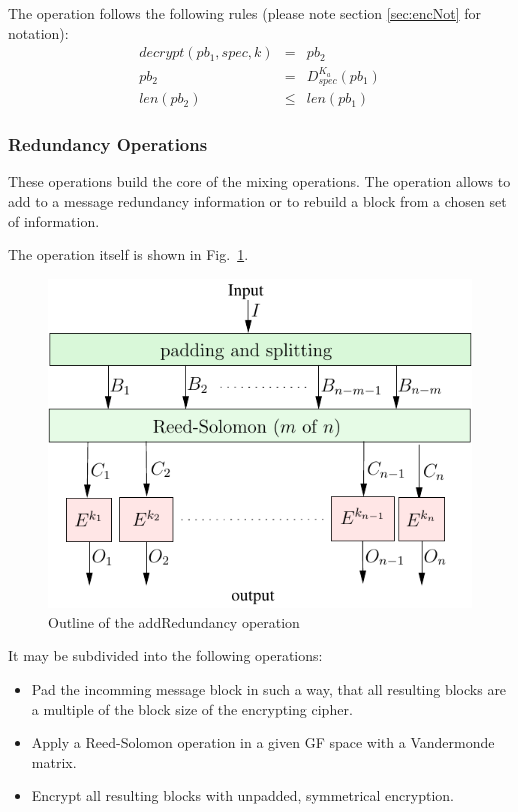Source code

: \documentclass[10pt,journal,compsoc]{IEEEtran}
\let\MYoriglatexcaption\caption
\renewcommand{\caption}[2][\relax]{\MYoriglatexcaption[#2]{#2}}
\begin{document}
The operation follows the following rules (please note section \ref{sec:encNot} for notation):
\begin{eqnarray}
decrypt(pb_1, spec, k) & = & pb_2 \\
pb_2 & = & D_{spec}^{K_a}\left( pb_1 \right)\\
len(pb_2) & \leq & len(pb_1)
\end{eqnarray}

\subsubsection{Redundancy Operations}
These operations build the core of the mixing operations. The operation allows to add to a message redundancy information or to rebuild a block from a chosen set of information. 

The operation itself is shown in Fig.~\ref{fig:addRedundancyOperation}. 
\begin{figure}[ht]\centering
	\includegraphics[width=0.8\columnwidth]{../../inc/addRedundancyOp}
	\caption{Outline of the addRedundancy operation}
	\label{fig:addRedundancyOperation}
\end{figure}

It may be subdivided into the following operations:
\begin{itemize}
	\item Pad the incomming message block in such a way, that all resulting blocks are a multiple of the block size of the encrypting cipher.
	\item Apply a Reed-Solomon operation in a given GF space with a Vandermonde matrix.
	\item Encrypt all resulting blocks with unpadded, symmetrical encryption.
\end{itemize}
\end{document}
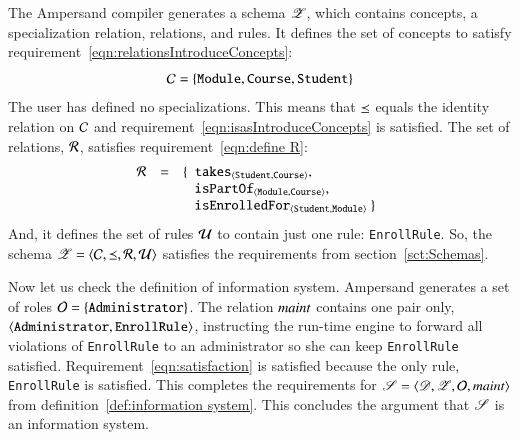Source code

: \documentclass{elsarticle}
\begin{document}
   The Ampersand compiler generates a schema $\mathscr{Z}$, which contains concepts, a specialization relation, relations, and rules.
   It defines the set of concepts to satisfy requirement~\ref{eqn:relationsIntroduceConcepts}:
   \[\mathcal{C}=\{ {\tt Module}, {\tt Course}, {\tt Student}\}\]
   The user has defined no specializations.
   This means that $\preceq$ equals the identity relation on $\mathcal{C}$ and requirement~\ref{eqn:isasIntroduceConcepts} is satisfied.
   The set of relations, $\mathcal{R}$, satisfies requirement~\ref{eqn:define R}:
   \[\begin{array}{rcl}
      \rels&=&\{\begin{array}[t]{l}
                  \declare{\tt takes}{\tt Student}{\tt Course},\\
                  \declare{\tt isPartOf}{\tt Module}{\tt Course},\\
                  \declare{\tt isEnrolledFor}{\tt Student}{\tt Module}\ \}
                \end{array}
     \end{array}
   \]
   And, it defines the set of rules $\mathcal{U}$ to contain just one rule: \verb-EnrollRule-.
   So, the schema $\mathscr{Z}=\langle{\mathcal{C}},{\preceq},{\mathcal{R}},{\mathcal{U}}\rangle$ satisfies the requirements from section~\ref{sct:Schemas}.

   Now let us check the definition of information system.
   Ampersand generates a set of roles $\mathcal{O}=\{{\tt Administrator}\}$.
   The relation $\mathbin{\text{\it maint\/}}$ contains one pair only, $\langle{{\tt Administrator}},{{\tt EnrollRule}}\rangle$,
   instructing the run-time engine to forward all violations of {\tt EnrollRule} to an administrator so she can keep {\tt EnrollRule} satisfied.
   Requirement~\ref{eqn:satisfaction} is satisfied because the only rule, {\tt EnrollRule} is satisfied.
   This completes the requirements for $\mathscr{S}=\langle{\mathscr{D}},{\mathscr{Z}},{\mathcal{O}},{\mathbin{\text{\it maint\/}}}\rangle$ from definition~\ref{def:information system}.
   This concludes the argument that $\mathscr{S}$ is an information system.
\end{document}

════════════════

- **PROBLEM DETAILS**:
Retype the records exactly, but skip the pictures.

- **OUTPUT FOR THIS TASK**:
Source code

: \documentclass[10pt,journal,compsoc]{IEEEtran}
\let\MYoriglatexcaption\caption
\renewcommand{\caption}[2][\relax]{\MYoriglatexcaption[#2]{#2}}
\begin{document}
The operation follows the following rules (please note section \ref{sec:encNot} for notation):
\begin{eqnarray}
decrypt(pb_1, spec, k) & = & pb_2 \\
pb_2 & = & D_{spec}^{K_a}\left( pb_1 \right)\\
len(pb_2) & \leq & len(pb_1)
\end{eqnarray}

\subsubsection{Redundancy Operations}
These operations build the core of the mixing operations. The operation allows to add to a message redundancy information or to rebuild a block from a chosen set of information. 

The operation itself is shown in Fig.~\ref{fig:addRedundancyOperation}. 
\begin{figure}[ht]\centering
	\includegraphics[width=0.8\columnwidth]{../../inc/addRedundancyOp}
	\caption{Outline of the addRedundancy operation}
	\label{fig:addRedundancyOperation}
\end{figure}

It may be subdivided into the following operations:
\begin{itemize}
	\item Pad the incomming message block in such a way, that all resulting blocks are a multiple of the block size of the encrypting cipher.
	\item Apply a Reed-Solomon operation in a given GF space with a Vandermonde matrix.
	\item Encrypt all resulting blocks with unpadded, symmetrical encryption.
\end{itemize}
\end{document}
Source code

: \documentclass{elsarticle}
\begin{document}
   The Ampersand compiler generates a schema $\mathscr{Z}$, which contains concepts, a specialization relation, relations, and rules.
   It defines the set of concepts to satisfy requirement~\ref{eqn:relationsIntroduceConcepts}:
   \[\mathcal{C}=\{ {\tt Module}, {\tt Course}, {\tt Student}\}\]
   The user has defined no specializations.
   This means that $\preceq$ equals the identity relation on $\mathcal{C}$ and requirement~\ref{eqn:isasIntroduceConcepts} is satisfied.
   The set of relations, $\mathcal{R}$, satisfies requirement~\ref{eqn:define R}:
   \[\begin{array}{rcl}
      \rels&=&\{\begin{array}[t]{l}
                  \declare{\tt takes}{\tt Student}{\tt Course},\\
                  \declare{\tt isPartOf}{\tt Module}{\tt Course},\\
                  \declare{\tt isEnrolledFor}{\tt Student}{\tt Module}\ \}
                \end{array}
     \end{array}
   \]
   And, it defines the set of rules $\mathcal{U}$ to contain just one rule: \verb-EnrollRule-.
   So, the schema $\mathscr{Z}=\langle{\mathcal{C}},{\preceq},{\mathcal{R}},{\mathcal{U}}\rangle$ satisfies the requirements from section~\ref{sct:Schemas}.

   Now let us check the definition of information system.
   Ampersand generates a set of roles $\mathcal{O}=\{{\tt Administrator}\}$.
   The relation $\mathbin{\text{\it maint\/}}$ contains one pair only, $\langle{{\tt Administrator}},{{\tt EnrollRule}}\rangle$,
   instructing the run-time engine to forward all violations of {\tt EnrollRule} to an administrator so she can keep {\tt EnrollRule} satisfied.
   Requirement~\ref{eqn:satisfaction} is satisfied because the only rule, {\tt EnrollRule} is satisfied.
   This completes the requirements for $\mathscr{S}=\langle{\mathscr{D}},{\mathscr{Z}},{\mathcal{O}},{\mathbin{\text{\it maint\/}}}\rangle$ from definition~\ref{def:information system}.
   This concludes the argument that $\mathscr{S}$ is an information system.
\end{document}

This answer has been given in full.